▸ Exercise objective
Copy exactly the lines of the material below that fall between the line with "- HTML Dasar" and the line with "to prevent confusion.", both of those lines included; pictures stay out.

▸ Records
________________________________________

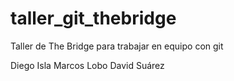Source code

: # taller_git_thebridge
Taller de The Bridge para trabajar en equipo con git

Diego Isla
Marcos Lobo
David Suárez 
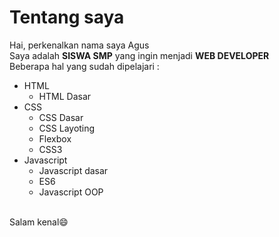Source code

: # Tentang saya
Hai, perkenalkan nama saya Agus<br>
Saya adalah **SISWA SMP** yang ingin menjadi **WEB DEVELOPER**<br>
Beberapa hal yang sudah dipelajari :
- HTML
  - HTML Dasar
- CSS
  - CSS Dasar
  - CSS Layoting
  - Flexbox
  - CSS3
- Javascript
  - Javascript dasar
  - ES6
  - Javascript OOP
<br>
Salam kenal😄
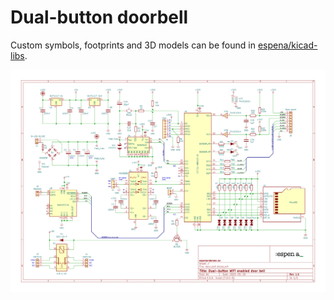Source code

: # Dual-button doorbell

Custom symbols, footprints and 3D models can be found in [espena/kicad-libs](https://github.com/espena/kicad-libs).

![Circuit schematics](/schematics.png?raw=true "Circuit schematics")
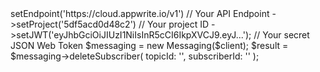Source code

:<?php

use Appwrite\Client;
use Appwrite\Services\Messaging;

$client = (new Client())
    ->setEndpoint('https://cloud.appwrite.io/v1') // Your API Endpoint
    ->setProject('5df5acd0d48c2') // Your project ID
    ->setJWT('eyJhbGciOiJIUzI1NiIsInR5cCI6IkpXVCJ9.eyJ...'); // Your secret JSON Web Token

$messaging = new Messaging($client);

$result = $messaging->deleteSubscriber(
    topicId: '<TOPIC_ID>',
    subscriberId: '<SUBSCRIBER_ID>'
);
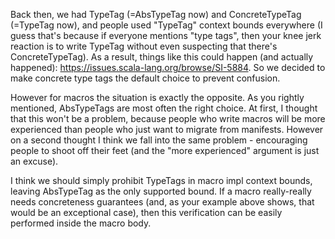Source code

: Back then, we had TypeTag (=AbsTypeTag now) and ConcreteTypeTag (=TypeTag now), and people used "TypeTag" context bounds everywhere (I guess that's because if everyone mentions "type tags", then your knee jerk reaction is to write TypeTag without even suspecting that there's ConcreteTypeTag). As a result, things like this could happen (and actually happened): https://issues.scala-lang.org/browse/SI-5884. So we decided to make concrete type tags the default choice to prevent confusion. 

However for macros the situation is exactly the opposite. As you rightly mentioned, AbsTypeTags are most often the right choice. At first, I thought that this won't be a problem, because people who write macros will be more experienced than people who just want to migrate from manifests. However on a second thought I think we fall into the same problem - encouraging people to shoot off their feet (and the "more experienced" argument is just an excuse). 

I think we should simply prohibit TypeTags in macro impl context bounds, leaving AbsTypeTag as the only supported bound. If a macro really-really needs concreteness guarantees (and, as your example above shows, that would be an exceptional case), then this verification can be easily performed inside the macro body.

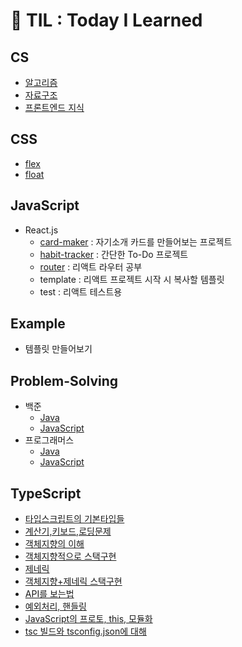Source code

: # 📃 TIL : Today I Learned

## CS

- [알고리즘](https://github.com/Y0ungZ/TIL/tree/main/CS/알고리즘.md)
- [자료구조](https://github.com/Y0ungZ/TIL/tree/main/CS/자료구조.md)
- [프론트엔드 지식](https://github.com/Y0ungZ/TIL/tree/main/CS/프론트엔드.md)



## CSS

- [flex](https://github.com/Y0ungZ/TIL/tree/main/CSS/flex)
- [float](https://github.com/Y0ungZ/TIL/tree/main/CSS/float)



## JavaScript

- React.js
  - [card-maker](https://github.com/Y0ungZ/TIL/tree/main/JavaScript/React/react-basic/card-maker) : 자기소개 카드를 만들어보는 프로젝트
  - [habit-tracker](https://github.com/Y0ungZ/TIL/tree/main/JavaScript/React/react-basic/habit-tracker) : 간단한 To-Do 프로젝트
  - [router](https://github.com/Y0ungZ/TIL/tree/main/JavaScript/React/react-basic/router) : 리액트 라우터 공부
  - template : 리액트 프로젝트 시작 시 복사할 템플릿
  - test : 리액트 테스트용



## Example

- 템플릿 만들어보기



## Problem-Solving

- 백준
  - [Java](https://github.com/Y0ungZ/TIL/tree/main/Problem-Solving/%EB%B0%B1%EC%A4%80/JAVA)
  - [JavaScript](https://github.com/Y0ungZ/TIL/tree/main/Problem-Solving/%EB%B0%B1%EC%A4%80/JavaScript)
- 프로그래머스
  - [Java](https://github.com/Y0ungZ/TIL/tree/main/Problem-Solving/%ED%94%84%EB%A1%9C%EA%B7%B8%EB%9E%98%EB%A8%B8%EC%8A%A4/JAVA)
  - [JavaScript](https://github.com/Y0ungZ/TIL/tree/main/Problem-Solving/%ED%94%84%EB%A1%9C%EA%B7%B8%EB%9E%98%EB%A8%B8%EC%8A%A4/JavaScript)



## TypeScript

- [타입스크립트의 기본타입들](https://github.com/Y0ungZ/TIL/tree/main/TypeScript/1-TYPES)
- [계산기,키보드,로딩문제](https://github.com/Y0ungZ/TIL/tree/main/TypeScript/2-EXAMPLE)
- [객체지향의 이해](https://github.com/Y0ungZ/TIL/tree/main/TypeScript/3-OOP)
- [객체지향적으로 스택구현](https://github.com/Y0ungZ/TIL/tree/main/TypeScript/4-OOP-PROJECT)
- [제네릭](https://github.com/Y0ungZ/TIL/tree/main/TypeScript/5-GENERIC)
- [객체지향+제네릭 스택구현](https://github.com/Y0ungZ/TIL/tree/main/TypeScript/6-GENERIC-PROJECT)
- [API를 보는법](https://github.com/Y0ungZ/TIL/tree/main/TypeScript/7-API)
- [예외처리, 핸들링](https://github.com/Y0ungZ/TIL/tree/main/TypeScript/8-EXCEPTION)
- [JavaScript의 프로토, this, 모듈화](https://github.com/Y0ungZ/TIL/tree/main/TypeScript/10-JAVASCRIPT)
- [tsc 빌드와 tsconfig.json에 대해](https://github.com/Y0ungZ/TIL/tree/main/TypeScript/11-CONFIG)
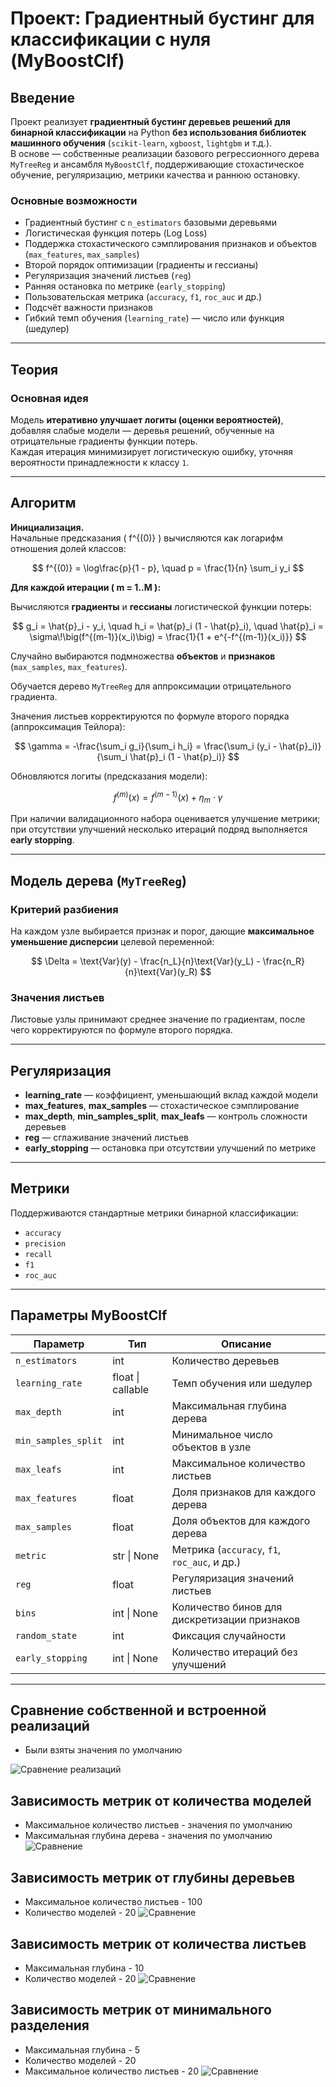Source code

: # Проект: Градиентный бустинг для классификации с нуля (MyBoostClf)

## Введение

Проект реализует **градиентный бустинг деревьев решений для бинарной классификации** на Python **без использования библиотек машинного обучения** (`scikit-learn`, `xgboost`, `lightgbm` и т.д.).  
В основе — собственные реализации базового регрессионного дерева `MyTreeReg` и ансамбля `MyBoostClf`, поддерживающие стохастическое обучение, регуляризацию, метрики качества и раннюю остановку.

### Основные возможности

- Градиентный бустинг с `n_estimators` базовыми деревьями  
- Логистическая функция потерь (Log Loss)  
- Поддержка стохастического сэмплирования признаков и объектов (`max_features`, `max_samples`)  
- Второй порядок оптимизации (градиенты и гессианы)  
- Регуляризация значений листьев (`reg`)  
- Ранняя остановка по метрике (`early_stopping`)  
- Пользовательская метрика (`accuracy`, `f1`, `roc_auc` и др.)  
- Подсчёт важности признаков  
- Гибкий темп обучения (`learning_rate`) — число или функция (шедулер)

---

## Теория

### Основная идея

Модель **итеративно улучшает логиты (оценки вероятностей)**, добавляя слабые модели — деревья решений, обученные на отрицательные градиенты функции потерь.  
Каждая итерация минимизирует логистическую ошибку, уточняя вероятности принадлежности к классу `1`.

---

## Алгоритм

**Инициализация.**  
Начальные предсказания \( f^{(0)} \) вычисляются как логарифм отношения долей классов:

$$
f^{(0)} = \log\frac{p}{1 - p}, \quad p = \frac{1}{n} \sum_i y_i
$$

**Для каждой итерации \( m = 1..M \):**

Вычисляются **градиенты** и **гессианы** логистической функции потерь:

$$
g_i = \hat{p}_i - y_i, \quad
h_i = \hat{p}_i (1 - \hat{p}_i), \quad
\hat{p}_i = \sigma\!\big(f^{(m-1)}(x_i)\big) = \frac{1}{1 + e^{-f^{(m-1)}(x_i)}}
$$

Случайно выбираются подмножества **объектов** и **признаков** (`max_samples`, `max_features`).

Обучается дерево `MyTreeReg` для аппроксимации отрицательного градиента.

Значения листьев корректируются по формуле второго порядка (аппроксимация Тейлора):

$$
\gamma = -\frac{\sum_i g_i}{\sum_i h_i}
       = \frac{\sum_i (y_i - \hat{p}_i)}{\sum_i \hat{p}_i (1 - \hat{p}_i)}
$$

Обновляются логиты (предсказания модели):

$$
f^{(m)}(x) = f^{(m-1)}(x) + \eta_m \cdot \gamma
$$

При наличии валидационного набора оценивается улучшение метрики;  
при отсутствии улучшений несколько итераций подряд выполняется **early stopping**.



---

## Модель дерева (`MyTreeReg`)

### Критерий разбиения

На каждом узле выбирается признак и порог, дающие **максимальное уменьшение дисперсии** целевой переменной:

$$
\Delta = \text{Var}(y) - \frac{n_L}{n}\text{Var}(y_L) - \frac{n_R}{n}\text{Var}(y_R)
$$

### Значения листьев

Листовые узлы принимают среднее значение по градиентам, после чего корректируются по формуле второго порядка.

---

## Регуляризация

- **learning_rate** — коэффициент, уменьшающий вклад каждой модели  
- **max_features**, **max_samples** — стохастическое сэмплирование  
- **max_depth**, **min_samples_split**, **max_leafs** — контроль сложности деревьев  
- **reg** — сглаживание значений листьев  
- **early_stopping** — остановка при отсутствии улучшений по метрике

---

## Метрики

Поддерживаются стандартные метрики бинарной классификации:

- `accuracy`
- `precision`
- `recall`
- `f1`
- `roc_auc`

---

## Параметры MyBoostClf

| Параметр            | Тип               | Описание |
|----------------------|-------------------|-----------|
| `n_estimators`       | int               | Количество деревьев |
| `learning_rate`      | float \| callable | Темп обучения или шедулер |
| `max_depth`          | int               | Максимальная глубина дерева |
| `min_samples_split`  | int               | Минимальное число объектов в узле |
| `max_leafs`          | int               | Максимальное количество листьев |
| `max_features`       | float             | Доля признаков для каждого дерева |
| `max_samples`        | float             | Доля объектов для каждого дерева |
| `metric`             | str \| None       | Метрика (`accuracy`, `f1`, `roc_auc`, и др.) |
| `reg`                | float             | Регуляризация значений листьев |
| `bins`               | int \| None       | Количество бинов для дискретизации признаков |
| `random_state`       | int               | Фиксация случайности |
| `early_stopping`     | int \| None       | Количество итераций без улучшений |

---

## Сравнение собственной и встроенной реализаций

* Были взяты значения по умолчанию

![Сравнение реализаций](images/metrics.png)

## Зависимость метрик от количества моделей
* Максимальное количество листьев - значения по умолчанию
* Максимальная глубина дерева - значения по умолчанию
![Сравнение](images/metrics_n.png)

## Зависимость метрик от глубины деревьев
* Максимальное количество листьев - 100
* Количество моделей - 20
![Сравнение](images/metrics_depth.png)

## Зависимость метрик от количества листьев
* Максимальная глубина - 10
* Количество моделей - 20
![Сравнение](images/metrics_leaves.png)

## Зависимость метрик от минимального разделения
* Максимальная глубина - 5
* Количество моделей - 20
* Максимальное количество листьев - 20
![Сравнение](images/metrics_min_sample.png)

________________________________________

▸ Written solution
  - HTML Dasar
- CSS
  - CSS Dasar
  - CSS Layoting
  - Flexbox
  - CSS3
- Javascript
  - Javascript dasar
  - ES6
  - Javascript OOP
<br>
Salam kenal😄
Source code

: # Dual-button doorbell

Custom symbols, footprints and 3D models can be found in [espena/kicad-libs](https://github.com/espena/kicad-libs).

![Circuit schematics](/schematics.png?raw=true "Circuit schematics")
Source code

:<?php

use Appwrite\Client;
use Appwrite\Services\Messaging;

$client = (new Client())
    ->setEndpoint('https://cloud.appwrite.io/v1') // Your API Endpoint
    ->setProject('5df5acd0d48c2') // Your project ID
    ->setJWT('eyJhbGciOiJIUzI1NiIsInR5cCI6IkpXVCJ9.eyJ...'); // Your secret JSON Web Token

$messaging = new Messaging($client);

$result = $messaging->deleteSubscriber(
    topicId: '<TOPIC_ID>',
    subscriberId: '<SUBSCRIBER_ID>'
);
Source code

: Back then, we had TypeTag (=AbsTypeTag now) and ConcreteTypeTag (=TypeTag now), and people used "TypeTag" context bounds everywhere (I guess that's because if everyone mentions "type tags", then your knee jerk reaction is to write TypeTag without even suspecting that there's ConcreteTypeTag). As a result, things like this could happen (and actually happened): https://issues.scala-lang.org/browse/SI-5884. So we decided to make concrete type tags the default choice to prevent confusion. 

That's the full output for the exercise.